▶ **EXERCISE PROMPT**:
Keeping each line exactly as it is, output all of the records.
= = = = = = =
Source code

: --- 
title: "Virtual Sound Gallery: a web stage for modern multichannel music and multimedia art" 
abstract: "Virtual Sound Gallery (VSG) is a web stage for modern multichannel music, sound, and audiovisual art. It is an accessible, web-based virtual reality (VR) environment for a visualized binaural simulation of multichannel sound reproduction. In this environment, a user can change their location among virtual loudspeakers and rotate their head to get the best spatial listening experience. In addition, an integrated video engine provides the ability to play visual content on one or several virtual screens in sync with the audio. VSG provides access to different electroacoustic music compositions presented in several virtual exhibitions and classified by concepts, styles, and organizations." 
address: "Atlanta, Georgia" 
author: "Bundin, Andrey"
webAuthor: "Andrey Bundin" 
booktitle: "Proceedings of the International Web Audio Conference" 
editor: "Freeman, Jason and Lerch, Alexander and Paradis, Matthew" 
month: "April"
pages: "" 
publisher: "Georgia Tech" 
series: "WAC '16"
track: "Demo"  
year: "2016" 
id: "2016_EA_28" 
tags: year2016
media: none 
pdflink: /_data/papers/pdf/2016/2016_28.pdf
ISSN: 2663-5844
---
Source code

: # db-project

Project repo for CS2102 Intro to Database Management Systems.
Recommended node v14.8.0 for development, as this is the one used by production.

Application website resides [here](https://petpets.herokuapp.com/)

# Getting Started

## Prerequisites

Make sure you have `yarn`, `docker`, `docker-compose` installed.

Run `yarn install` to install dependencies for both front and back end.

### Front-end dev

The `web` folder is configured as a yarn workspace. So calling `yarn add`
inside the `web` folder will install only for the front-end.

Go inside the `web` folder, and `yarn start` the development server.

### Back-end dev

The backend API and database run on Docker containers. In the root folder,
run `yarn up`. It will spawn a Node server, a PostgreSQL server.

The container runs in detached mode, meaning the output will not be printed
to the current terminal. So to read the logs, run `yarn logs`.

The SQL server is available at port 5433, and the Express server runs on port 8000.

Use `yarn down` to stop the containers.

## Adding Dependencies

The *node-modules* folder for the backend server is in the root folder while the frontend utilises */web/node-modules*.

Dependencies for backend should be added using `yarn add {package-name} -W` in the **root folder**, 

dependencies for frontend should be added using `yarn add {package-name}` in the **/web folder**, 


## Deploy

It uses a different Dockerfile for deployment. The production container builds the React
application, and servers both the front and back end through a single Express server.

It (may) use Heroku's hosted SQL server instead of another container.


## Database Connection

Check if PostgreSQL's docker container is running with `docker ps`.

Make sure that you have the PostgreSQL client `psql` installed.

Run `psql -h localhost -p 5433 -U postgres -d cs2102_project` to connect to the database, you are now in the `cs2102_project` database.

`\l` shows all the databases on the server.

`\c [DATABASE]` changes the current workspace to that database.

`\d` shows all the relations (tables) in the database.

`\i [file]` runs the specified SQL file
= = = = = = =
▶ **EXPECTED ANSWER**:
Source code

: --- 
title: "Virtual Sound Gallery: a web stage for modern multichannel music and multimedia art" 
abstract: "Virtual Sound Gallery (VSG) is a web stage for modern multichannel music, sound, and audiovisual art. It is an accessible, web-based virtual reality (VR) environment for a visualized binaural simulation of multichannel sound reproduction. In this environment, a user can change their location among virtual loudspeakers and rotate their head to get the best spatial listening experience. In addition, an integrated video engine provides the ability to play visual content on one or several virtual screens in sync with the audio. VSG provides access to different electroacoustic music compositions presented in several virtual exhibitions and classified by concepts, styles, and organizations." 
address: "Atlanta, Georgia" 
author: "Bundin, Andrey"
webAuthor: "Andrey Bundin" 
booktitle: "Proceedings of the International Web Audio Conference" 
editor: "Freeman, Jason and Lerch, Alexander and Paradis, Matthew" 
month: "April"
pages: "" 
publisher: "Georgia Tech" 
series: "WAC '16"
track: "Demo"  
year: "2016" 
id: "2016_EA_28" 
tags: year2016
media: none 
pdflink: /_data/papers/pdf/2016/2016_28.pdf
ISSN: 2663-5844
---
Source code

: # db-project

Project repo for CS2102 Intro to Database Management Systems.
Recommended node v14.8.0 for development, as this is the one used by production.

Application website resides [here](https://petpets.herokuapp.com/)

# Getting Started

## Prerequisites

Make sure you have `yarn`, `docker`, `docker-compose` installed.

Run `yarn install` to install dependencies for both front and back end.

### Front-end dev

The `web` folder is configured as a yarn workspace. So calling `yarn add`
inside the `web` folder will install only for the front-end.

Go inside the `web` folder, and `yarn start` the development server.

### Back-end dev

The backend API and database run on Docker containers. In the root folder,
run `yarn up`. It will spawn a Node server, a PostgreSQL server.

The container runs in detached mode, meaning the output will not be printed
to the current terminal. So to read the logs, run `yarn logs`.

The SQL server is available at port 5433, and the Express server runs on port 8000.

Use `yarn down` to stop the containers.

## Adding Dependencies

The *node-modules* folder for the backend server is in the root folder while the frontend utilises */web/node-modules*.

Dependencies for backend should be added using `yarn add {package-name} -W` in the **root folder**, 

dependencies for frontend should be added using `yarn add {package-name}` in the **/web folder**, 


## Deploy

It uses a different Dockerfile for deployment. The production container builds the React
application, and servers both the front and back end through a single Express server.

It (may) use Heroku's hosted SQL server instead of another container.


## Database Connection

Check if PostgreSQL's docker container is running with `docker ps`.

Make sure that you have the PostgreSQL client `psql` installed.

Run `psql -h localhost -p 5433 -U postgres -d cs2102_project` to connect to the database, you are now in the `cs2102_project` database.

`\l` shows all the databases on the server.

`\c [DATABASE]` changes the current workspace to that database.

`\d` shows all the relations (tables) in the database.

`\i [file]` runs the specified SQL file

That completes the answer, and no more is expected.